Gladys made a dramatic exit from Singapore as the Japanese moved in during the Second World War, miraculously making it to Scotland in one piece after a three month trip from Singapore. Her husband survived internment in a Japanese Prisoner of War camp and the couple returned to Malaya in 1947 once the war was over, before returning to the UK for good in 1957. Gladys died, aged 55, in 1967, but her legacy remains and the Malaysian Nature Society lives on to continue her work of preserving, celebrating, and recording the natural splendour of Malaysia.
Pick A Park
The Malaysian Nature Society has various parks and nature centres in the country for visitors to get close to nature and support the Society’s superb projects. Here are some you can head to:
Kuala Selangor Nature Park (KSNP)
The MNS stepped in to prevent this park being turned into a golf course in 1987 and it is now an oasis of flora and fauna as well as being home to the endangered Silvered Leaf Monkey. Located 20km from KL, the park has a visitor’s centre, accommodation, and various walking trails.
Nature Education Centre
Situated within the Forest Research Institute of Malaysia (FRIM), the NEC is popular with groups of children and adults for nature walks, bird watching, and the canopy walk. There is accommodation available and various packages for staying overnight.

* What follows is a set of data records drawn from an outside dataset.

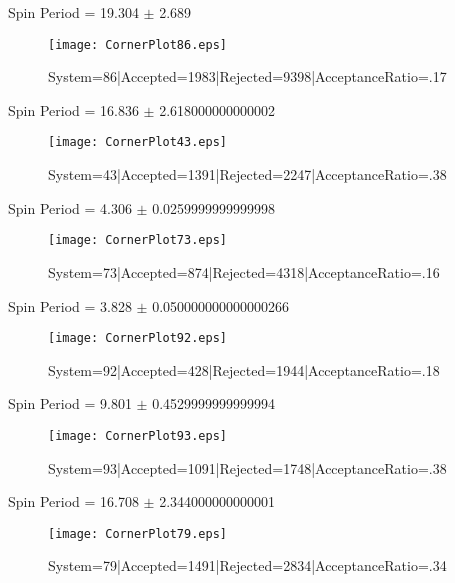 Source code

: \documentclass[10pt]{article}
\begin{document}
\begin{center}
        Spin Period = 19.304 $\pm$ 2.689
        \end{center}
\begin{figure}[h] 
        \texttt{[image: CornerPlot86.eps]}
        \caption{System=86|Accepted=1983|Rejected=9398|AcceptanceRatio=.17}
        \label{S86}
        \centering
        \end{figure}
\begin{center}
        Spin Period = 16.836 $\pm$ 2.618000000000002
        \end{center}
\begin{figure}[h] 
        \texttt{[image: CornerPlot43.eps]}
        \caption{System=43|Accepted=1391|Rejected=2247|AcceptanceRatio=.38}
        \label{S43}
        \centering
        \end{figure}
\begin{center}
        Spin Period = 4.306 $\pm$ 0.0259999999999998
        \end{center}
\begin{figure}[h] 
        \texttt{[image: CornerPlot73.eps]}
        \caption{System=73|Accepted=874|Rejected=4318|AcceptanceRatio=.16}
        \label{S73}
        \centering
        \end{figure}
\begin{center}
        Spin Period = 3.828 $\pm$ 0.050000000000000266
        \end{center}
\begin{figure}[h] 
        \texttt{[image: CornerPlot92.eps]}
        \caption{System=92|Accepted=428|Rejected=1944|AcceptanceRatio=.18}
        \label{S92}
        \centering
        \end{figure}
\begin{center}
        Spin Period = 9.801 $\pm$ 0.4529999999999994
        \end{center}
\begin{figure}[h] 
        \texttt{[image: CornerPlot93.eps]}
        \caption{System=93|Accepted=1091|Rejected=1748|AcceptanceRatio=.38}
        \label{S93}
        \centering
        \end{figure}
\begin{center}
        Spin Period = 16.708 $\pm$ 2.344000000000001
        \end{center}
\begin{figure}[h] 
        \texttt{[image: CornerPlot79.eps]}
        \caption{System=79|Accepted=1491|Rejected=2834|AcceptanceRatio=.34}
        \label{S79}
        \centering
        \end{figure}
\end{document}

Rimba Ilmi Botanic Gardens
Also known as The Forest of Knowledge, Rimba Ilmi is located within the University of Malaya and is 80 hectares of lush tropical jungle and home to more than 1,600 species of plants. Nature appreciation programmes are often run for groups and the gardens have facilities including a Conservatory of Rare Plants and Orchids.
Dark Cave Conservation Site
This is one of the main caves at the Batu Caves site and has been fascinating scientists since it was discovered in 1878. It consists of 2km of surveyed passages with seven major sections and boasts some amazing cave formations.
BOH-MNS Field Study Centre
First established in 1989, this Field Study Centre is located in the Cameron Highlands on a former BOH plantation and is a popular place for people to stay and enjoy the surrounding countryside.